Research¶

Research and prior art that directly informs Ogur's design. Every reference here is something we've read and can defend — not a bibliography.

Provenance-first design¶

"Every claim the product displays must carry a source chip and be one click from the raw source. No orphan text." — design/ux-spec.md §2

This principle descends from enterprise knowledge-graph practice (Palantir Foundry / Gotham) rather than from any single paper. The specific motivation: pharma CI analysts are liable for the decisions their briefings support. A briefing is a signed document, not a recommendation engine. Every claim needs a provenance edge.

Why it matters for the engine: we never discard raw_data on a Signal — if normalization logic changes, we re-parse. The DB schema is immutable-facts-plus-derived-views; synthesis is a view over signals, never the other way around.

Named-entity recognition on pharma pipeline data¶

BIOPSY (Kognitic, EMNLP 2025)¶

Paper: Biomedical Information for Patients, Studies, and You — a benchmark dataset of annotated clinical trial descriptions for pharma-specific NER (drug, target, indication, biomarker, trial design).
Relevance: the right benchmark for moving from regex-based normalization to ML-based extraction (e.g. pulling "HER2-low positive advanced breast cancer" as structured entities).
Status — actively used. Phase B of the evidence-synthesis work shipped: entity_extractor.py is graded against a BIOPSY-derived 25-sample gold set, with both GLiNER (local, F1 ≈ 0.88) and Claude (fallback, F1 ≈ 0.91) backends benchmarked against the same gold. See evals.md — Entity extraction for the harness and architecture.md §4.9 for how the extractor slots into the evidence pipeline.

Agent architecture¶

Ogur's domain-agent pattern (AgentOrchestrator routing to ClinicalAgent / RegulatoryAgent / etc.) draws from the coordinator/executor split observed in Claude Code's architecture.

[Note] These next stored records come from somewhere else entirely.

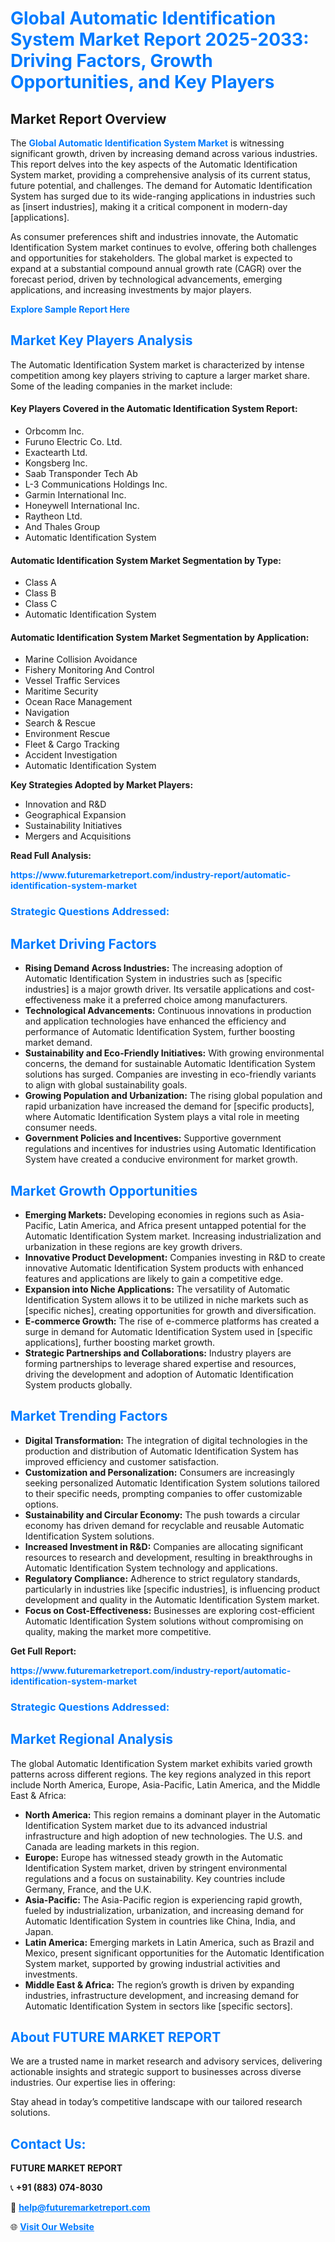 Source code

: <h1 style="color: #007BFF;">Global Automatic Identification System Market Report 2025-2033: Driving Factors, Growth Opportunities, and Key Players</h1>

<section id="overview">
<h2>Market Report Overview</h2>
<p>The <a href="https://www.futuremarketreport.com/industry-report/automatic-identification-system-market" style="color: #007BFF; text-decoration: none;"><strong>Global Automatic Identification System Market</strong></a> is witnessing significant growth, driven by increasing demand across various industries. This report delves into the key aspects of the Automatic Identification System market, providing a comprehensive analysis of its current status, future potential, and challenges. The demand for Automatic Identification System has surged due to its wide-ranging applications in industries such as [insert industries], making it a critical component in modern-day [applications].</p>
<p>As consumer preferences shift and industries innovate, the Automatic Identification System market continues to evolve, offering both challenges and opportunities for stakeholders. The global market is expected to expand at a substantial compound annual growth rate (CAGR) over the forecast period, driven by technological advancements, emerging applications, and increasing investments by major players.</p>
</section>

<section id="overview">
<p><a href="https://www.futuremarketreport.com/request-sample/reportId=100475" style="color: #007BFF; text-decoration: none;"><strong>Explore Sample Report Here</strong></a></p>
</section>

<section id="key-players">
<h2 style="color: #007BFF;">Market Key Players Analysis</h2>
<p>The Automatic Identification System market is characterized by intense competition among key players striving to capture a larger market share. Some of the leading companies in the market include:</p>
<h4>Key Players Covered in the Automatic Identification System Report:</h4>
<ul><li>Orbcomm Inc.</li><li>Furuno Electric Co. Ltd.</li><li>Exactearth Ltd.</li><li>Kongsberg Inc.</li><li>Saab Transponder Tech Ab</li><li>L-3 Communications Holdings Inc.</li><li>Garmin International Inc.</li><li>Honeywell International Inc.</li><li>Raytheon Ltd.</li><li>And Thales Group</li><li>Automatic Identification System</li></ul>
<h4>Automatic Identification System Market Segmentation by Type:</h4>
<ul><li>Class A</li><li>Class B</li><li>Class C</li><li>Automatic Identification System</li></ul>

<h4>Automatic Identification System Market Segmentation by Application:</h4>
<ul><li>Marine Collision Avoidance</li><li>Fishery Monitoring And Control</li><li>Vessel Traffic Services</li><li>Maritime Security</li><li>Ocean Race Management</li><li>Navigation</li><li>Search &amp; Rescue</li><li>Environment Rescue</li><li>Fleet &amp; Cargo Tracking</li><li>Accident Investigation</li><li>Automatic Identification System</li></ul>
<p><strong>Key Strategies Adopted by Market Players:</strong></p>
<ul>
<li>Innovation and R&D</li>
<li>Geographical Expansion</li>
<li>Sustainability Initiatives</li>
<li>Mergers and Acquisitions</li>
</ul>
</section>

<section>
<p><strong>Read Full Analysis: </strong></p><a href="https://www.futuremarketreport.com/industry-report/automatic-identification-system-market" style="color: #007BFF; text-decoration: none;"><strong>https://www.futuremarketreport.com/industry-report/automatic-identification-system-market</strong></a>
<h3 style="color: #007BFF;">Strategic Questions Addressed:</h3>
</section>

<section id="driving-factors">
<h2 style="color: #007BFF;">Market Driving Factors</h2>
<ul>
<li><strong>Rising Demand Across Industries:</strong> The increasing adoption of Automatic Identification System in industries such as [specific industries] is a major growth driver. Its versatile applications and cost-effectiveness make it a preferred choice among manufacturers.</li>
<li><strong>Technological Advancements:</strong> Continuous innovations in production and application technologies have enhanced the efficiency and performance of Automatic Identification System, further boosting market demand.</li>
<li><strong>Sustainability and Eco-Friendly Initiatives:</strong> With growing environmental concerns, the demand for sustainable Automatic Identification System solutions has surged. Companies are investing in eco-friendly variants to align with global sustainability goals.</li>
<li><strong>Growing Population and Urbanization:</strong> The rising global population and rapid urbanization have increased the demand for [specific products], where Automatic Identification System plays a vital role in meeting consumer needs.</li>
<li><strong>Government Policies and Incentives:</strong> Supportive government regulations and incentives for industries using Automatic Identification System have created a conducive environment for market growth.</li>
</ul>
</section>

<section id="growth-opportunities">
<h2 style="color: #007BFF;">Market Growth Opportunities</h2>
<ul>
<li><strong>Emerging Markets:</strong> Developing economies in regions such as Asia-Pacific, Latin America, and Africa present untapped potential for the Automatic Identification System market. Increasing industrialization and urbanization in these regions are key growth drivers.</li>
<li><strong>Innovative Product Development:</strong> Companies investing in R&D to create innovative Automatic Identification System products with enhanced features and applications are likely to gain a competitive edge.</li>
<li><strong>Expansion into Niche Applications:</strong> The versatility of Automatic Identification System allows it to be utilized in niche markets such as [specific niches], creating opportunities for growth and diversification.</li>
<li><strong>E-commerce Growth:</strong> The rise of e-commerce platforms has created a surge in demand for Automatic Identification System used in [specific applications], further boosting market growth.</li>
<li><strong>Strategic Partnerships and Collaborations:</strong> Industry players are forming partnerships to leverage shared expertise and resources, driving the development and adoption of Automatic Identification System products globally.</li>
</ul>
</section>

<section id="trending-factors">
<h2 style="color: #007BFF;">Market Trending Factors</h2>
<ul>
<li><strong>Digital Transformation:</strong> The integration of digital technologies in the production and distribution of Automatic Identification System has improved efficiency and customer satisfaction.</li>
<li><strong>Customization and Personalization:</strong> Consumers are increasingly seeking personalized Automatic Identification System solutions tailored to their specific needs, prompting companies to offer customizable options.</li>
<li><strong>Sustainability and Circular Economy:</strong> The push towards a circular economy has driven demand for recyclable and reusable Automatic Identification System solutions.</li>
<li><strong>Increased Investment in R&D:</strong> Companies are allocating significant resources to research and development, resulting in breakthroughs in Automatic Identification System technology and applications.</li>
<li><strong>Regulatory Compliance:</strong> Adherence to strict regulatory standards, particularly in industries like [specific industries], is influencing product development and quality in the Automatic Identification System market.</li>
<li><strong>Focus on Cost-Effectiveness:</strong> Businesses are exploring cost-efficient Automatic Identification System solutions without compromising on quality, making the market more competitive.</li>
</ul>
</section>

<section>
<p><strong>Get Full Report: </strong></p><a href="https://www.futuremarketreport.com/industry-report/automatic-identification-system-market" style="color: #007BFF; text-decoration: none;"><strong>https://www.futuremarketreport.com/industry-report/automatic-identification-system-market</strong></a>
<h3 style="color: #007BFF;">Strategic Questions Addressed:</h3>
</section>


<section id="regional-analysis">
<h2 style="color: #007BFF;">Market Regional Analysis</h2>
<p>The global Automatic Identification System market exhibits varied growth patterns across different regions. The key regions analyzed in this report include North America, Europe, Asia-Pacific, Latin America, and the Middle East & Africa:</p>
<ul>
<li><strong>North America:</strong> This region remains a dominant player in the Automatic Identification System market due to its advanced industrial infrastructure and high adoption of new technologies. The U.S. and Canada are leading markets in this region.</li>
<li><strong>Europe:</strong> Europe has witnessed steady growth in the Automatic Identification System market, driven by stringent environmental regulations and a focus on sustainability. Key countries include Germany, France, and the U.K.</li>
<li><strong>Asia-Pacific:</strong> The Asia-Pacific region is experiencing rapid growth, fueled by industrialization, urbanization, and increasing demand for Automatic Identification System in countries like China, India, and Japan.</li>
<li><strong>Latin America:</strong> Emerging markets in Latin America, such as Brazil and Mexico, present significant opportunities for the Automatic Identification System market, supported by growing industrial activities and investments.</li>
<li><strong>Middle East & Africa:</strong> The region’s growth is driven by expanding industries, infrastructure development, and increasing demand for Automatic Identification System in sectors like [specific sectors].</li>
</ul>
</section>

<footer>
<h2 style="color: #007BFF;">About FUTURE MARKET REPORT</h2>
<p>We are a trusted name in market research and advisory services, delivering actionable insights and strategic support to businesses across diverse industries. Our expertise lies in offering:</p>

<p>Stay ahead in today’s competitive landscape with our tailored research solutions.</p>

<h2 style="color: #007BFF;">Contact Us:</h2>
<p><strong>FUTURE MARKET REPORT</strong></p>
<p>📞 <strong>+91 (883) 074-8030</strong></p>
<p>📧 <strong><a href="mailto:help@futuremarketreport.com" style="color: #007BFF;">help@futuremarketreport.com</a></strong></p>
<p>🌐 <strong><a href="https://www.futuremarketreport.com/" style="color: #007BFF;">Visit Our Website</a></strong></p>
</footer>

The structural inspiration is documented in design/agentic-architecture-notes.md. Key patterns we adopted:

Specialist agents with declared contracts. Each DomainAgent owns a frozenset of Signal.source values — explicit ownership, not implicit routing.
Coordinator/executor split. The pipeline script is the coordinator; the seed scripts are the executor. They never mix responsibilities.
Fallback by design. Every LLM call has a non-LLM fallback (severity-sort for classifier, keyword scoring for query). A flaky model never takes down the pipeline.

What we did NOT adopt (relevant because it's interesting and we considered it):

KAIROS-style always-on agents. Scheduled ingestion is Phase 3 full — we're still batch-only.
Swarm bus / inter-agent messaging. Our agents don't communicate — they hand back scored pairs to the orchestrator, which merges. We'd add a bus if we introduced agents that negotiate (e.g. a regulatory agent asking a clinical agent for trial status context). Not needed yet.

Model tiering¶

Haiku for classification and extraction. Batched scoring, structured output, cost-sensitive. We use claude-haiku-4-5-20251001 (model ID in config.py).
Sonnet for synthesis. Long-context cross-source reasoning. We use claude-sonnet-4-6.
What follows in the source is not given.